Machine learning (ML) models are only as good as the data used to train them. Over the years, I have collected training data to train several supervised ML models from databases where the data was labeled as part of some business process — or new training data from subject matter experts (SMEs), project managers and product managers. It is important to put in effort and time to ensure your training data is organic, meaning it is rich, robust and reliable.

In this short article, I will share five things (that fall under the acronym "CARES") to care about when collecting training data for training supervised ML models, particularly when using text-based data.

1. Consistency In Subjectivity

In text-classification problems, it is common to encounter a subjectivity conflict regarding the meaning of certain text to different users. A common example of this, in credit-related sentiment analysis, is the problem of defining a negative versus positive sentiment in an earnings call transcript.

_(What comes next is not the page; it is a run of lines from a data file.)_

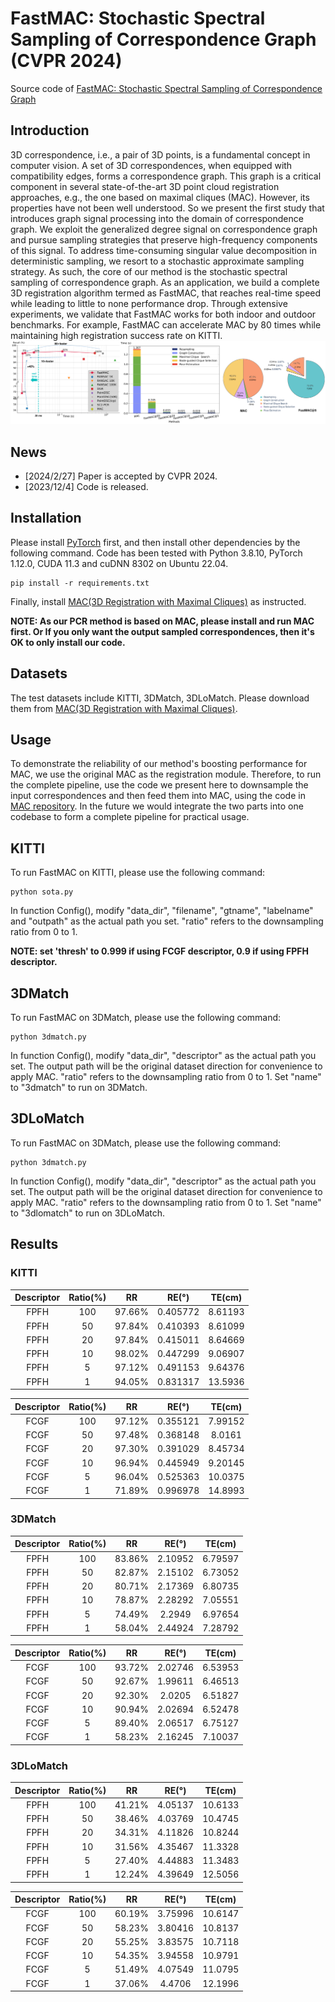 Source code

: # FastMAC: Stochastic Spectral Sampling of Correspondence Graph (CVPR 2024)
Source code of [FastMAC: Stochastic Spectral Sampling of Correspondence Graph]()

## Introduction
3D correspondence, i.e., a pair of 3D points, is a fundamental concept in computer vision. A set of 3D correspondences, when equipped with compatibility edges, forms a correspondence graph. This graph is a critical component in several state-of-the-art 3D point cloud registration approaches, e.g., the one based on maximal cliques (MAC). However, its properties have not been well understood. So we present the first study that introduces graph signal processing into the domain of correspondence graph. We exploit the generalized degree signal on correspondence graph and pursue sampling strategies that preserve high-frequency components of this signal. To address time-consuming singular value decomposition in deterministic sampling, we resort to a stochastic approximate sampling strategy. As such, the core of our method is the stochastic spectral sampling of correspondence graph. As an application, we build a complete 3D registration algorithm termed as FastMAC, that reaches real-time speed while leading to little to none performance drop. Through extensive experiments, we validate that FastMAC works for both indoor and outdoor benchmarks. For example, FastMAC can accelerate MAC by 80 times while maintaining high registration success rate on KITTI. ![](figures/teaser.png)

## News
- [2024/2/27] Paper is accepted by CVPR 2024.
- [2023/12/4] Code is released.

## Installation
Please install [PyTorch](https://pytorch.org/) first, and then install other dependencies by the following command. Code has been tested with Python 3.8.10, PyTorch 1.12.0, CUDA 11.3 and cuDNN 8302 on Ubuntu 22.04.
```
pip install -r requirements.txt
```
Finally, install [MAC(3D Registration with Maximal Cliques)](https://github.com/zhangxy0517/3D-Registration-with-Maximal-Cliques/tree/main) as instructed.

**NOTE: As our PCR method is based on MAC, please install and run MAC first. Or If you only want the output sampled correspondences, then it's OK to only install our code.**

## Datasets
The test datasets include KITTI, 3DMatch, 3DLoMatch. Please download them from [MAC(3D Registration with Maximal Cliques)](https://github.com/zhangxy0517/3D-Registration-with-Maximal-Cliques/tree/main).

## Usage
To demonstrate the reliability of our method's boosting performance for MAC, we use the original MAC as the registration module. Therefore, to run the complete pipeline, use the code we present here to downsample the input correspondences and then feed them into MAC, using the code in [MAC repository](https://github.com/zhangxy0517/3D-Registration-with-Maximal-Cliques/tree/main). In the future we would integrate the two parts into one codebase 
to form a complete pipeline for 
practical usage.

## KITTI
To run FastMAC on KITTI, please use the following command:
```
python sota.py
```
In function Config(), modify "data_dir", "filename", "gtname", "labelname" and "outpath" as the actual path you set. "ratio" refers to the
downsampling ratio from 0 to 1.

**NOTE: set 'thresh' to 0.999 if using FCGF descriptor, 0.9 if using FPFH descriptor.**

## 3DMatch
To run FastMAC on 3DMatch, please use the following command:
```
python 3dmatch.py
```
In function Config(), modify "data_dir", "descriptor" as the actual path you set. The output path will be the original dataset direction for convenience to apply MAC. "ratio" refers to the
downsampling ratio from 0 to 1. Set "name" to "3dmatch" to run on 3DMatch.

## 3DLoMatch
To run FastMAC on 3DMatch, please use the following command:
```
python 3dmatch.py
```
In function Config(), modify "data_dir", "descriptor" as the actual path you set. The output path will be the original dataset direction for convenience to apply MAC. "ratio" refers to the
downsampling ratio from 0 to 1. Set "name" to "3dlomatch" to run on 3DLoMatch.

## Results

### KITTI

| Descriptor | Ratio(%) | RR     | RE(°)    | TE(cm)  |
|:----------:|:--------:|:------:|:--------:|:-------:|
| FPFH       | 100      | 97.66% | 0.405772 | 8.61193 |
| FPFH       | 50       | 97.84% | 0.410393 | 8.61099 |
| FPFH       | 20       | 97.84% | 0.415011 | 8.64669 |
| FPFH       | 10       | 98.02% | 0.447299 | 9.06907 |
| FPFH       | 5        | 97.12% | 0.491153 | 9.64376 |
| FPFH       | 1        | 94.05% | 0.831317 | 13.5936 |

| Descriptor | Ratio(%) | RR     | RE(°)    | TE(cm)  |
|:----------:|:--------:|:------:|:--------:|:-------:|
| FCGF       | 100      | 97.12% | 0.355121 | 7.99152 |
| FCGF       | 50       | 97.48% | 0.368148 | 8.0161  |
| FCGF       | 20       | 97.30% | 0.391029 | 8.45734 |
| FCGF       | 10       | 96.94% | 0.445949 | 9.20145 |
| FCGF       | 5        | 96.04% | 0.525363 | 10.0375 |
| FCGF       | 1        | 71.89% | 0.996978 | 14.8993 |

### 3DMatch

| Descriptor | Ratio(%) | RR     | RE(°)   | TE(cm)  |
|:----------:|:--------:|:------:|:-------:|:-------:|
| FPFH       | 100      | 83.86% | 2.10952 | 6.79597 |
| FPFH       | 50       | 82.87% | 2.15102 | 6.73052 |
| FPFH       | 20       | 80.71% | 2.17369 | 6.80735 |
| FPFH       | 10       | 78.87% | 2.28292 | 7.05551 |
| FPFH       | 5        | 74.49% | 2.2949  | 6.97654 |
| FPFH       | 1        | 58.04% | 2.44924 | 7.28792 |


| Descriptor | Ratio(%) | RR     | RE(°)   | TE(cm)  |
|:----------:|:--------:|:------:|:-------:|:-------:|
| FCGF       | 100      | 93.72% | 2.02746 | 6.53953 |
| FCGF       | 50       | 92.67% | 1.99611 | 6.46513 |
| FCGF       | 20       | 92.30% | 2.0205  | 6.51827 |
| FCGF       | 10       | 90.94% | 2.02694 | 6.52478 |
| FCGF       | 5        | 89.40% | 2.06517 | 6.75127 |
| FCGF       | 1        | 58.23% | 2.16245 | 7.10037 |

### 3DLoMatch

| Descriptor | Ratio(%) | RR     | RE(°)   | TE(cm)  |
|:----------:|:--------:|:------:|:-------:|:-------:|
| FPFH       | 100      | 41.21% | 4.05137 | 10.6133 |
| FPFH       | 50       | 38.46% | 4.03769 | 10.4745 |
| FPFH       | 20       | 34.31% | 4.11826 | 10.8244 |
| FPFH       | 10       | 31.56% | 4.35467 | 11.3328 |
| FPFH       | 5        | 27.40% | 4.44883 | 11.3483 |
| FPFH       | 1        | 12.24% | 4.39649 | 12.5056 |

| Descriptor | Ratio(%) | RR     | RE(°)   | TE(cm)  |
|:----------:|:--------:|:------:|:-------:|:-------:|
| FCGF       | 100      | 60.19% | 3.75996 | 10.6147 |
| FCGF       | 50       | 58.23% | 3.80416 | 10.8137 |
| FCGF       | 20       | 55.25% | 3.83575 | 10.7118 |
| FCGF       | 10       | 54.35% | 3.94558 | 10.9791 |
| FCGF       | 5        | 51.49% | 4.07549 | 11.0795 |
| FCGF       | 1        | 37.06% | 4.4706  | 12.1996 |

When dealing with subjective data, it is important to have an overlap of training data examples that can help check reliability, and it is equally important to ensure consistency in the labeling of subjective language. Maintaining consistency in training data prevents the coexistence of multiple conflicting ground truth values for similar texts, which can introduce noise in an ML model, leading to underfitting of the model.

2. Avoid Bias

When starting to build a new supervised machine learning model that involves identifying and then classifying a novel text dataset, my team and I need to ask the SMEs for training examples to train the model. The SMEs tend to find training data examples using existing search bars or data queries and using keywords that they are familiar with and that, to their knowledge, best define the documents that are of interest. This training data then inherits the pattern that has been used to search or query for this data. This pattern, in turn, introduces bias to the supervised model training.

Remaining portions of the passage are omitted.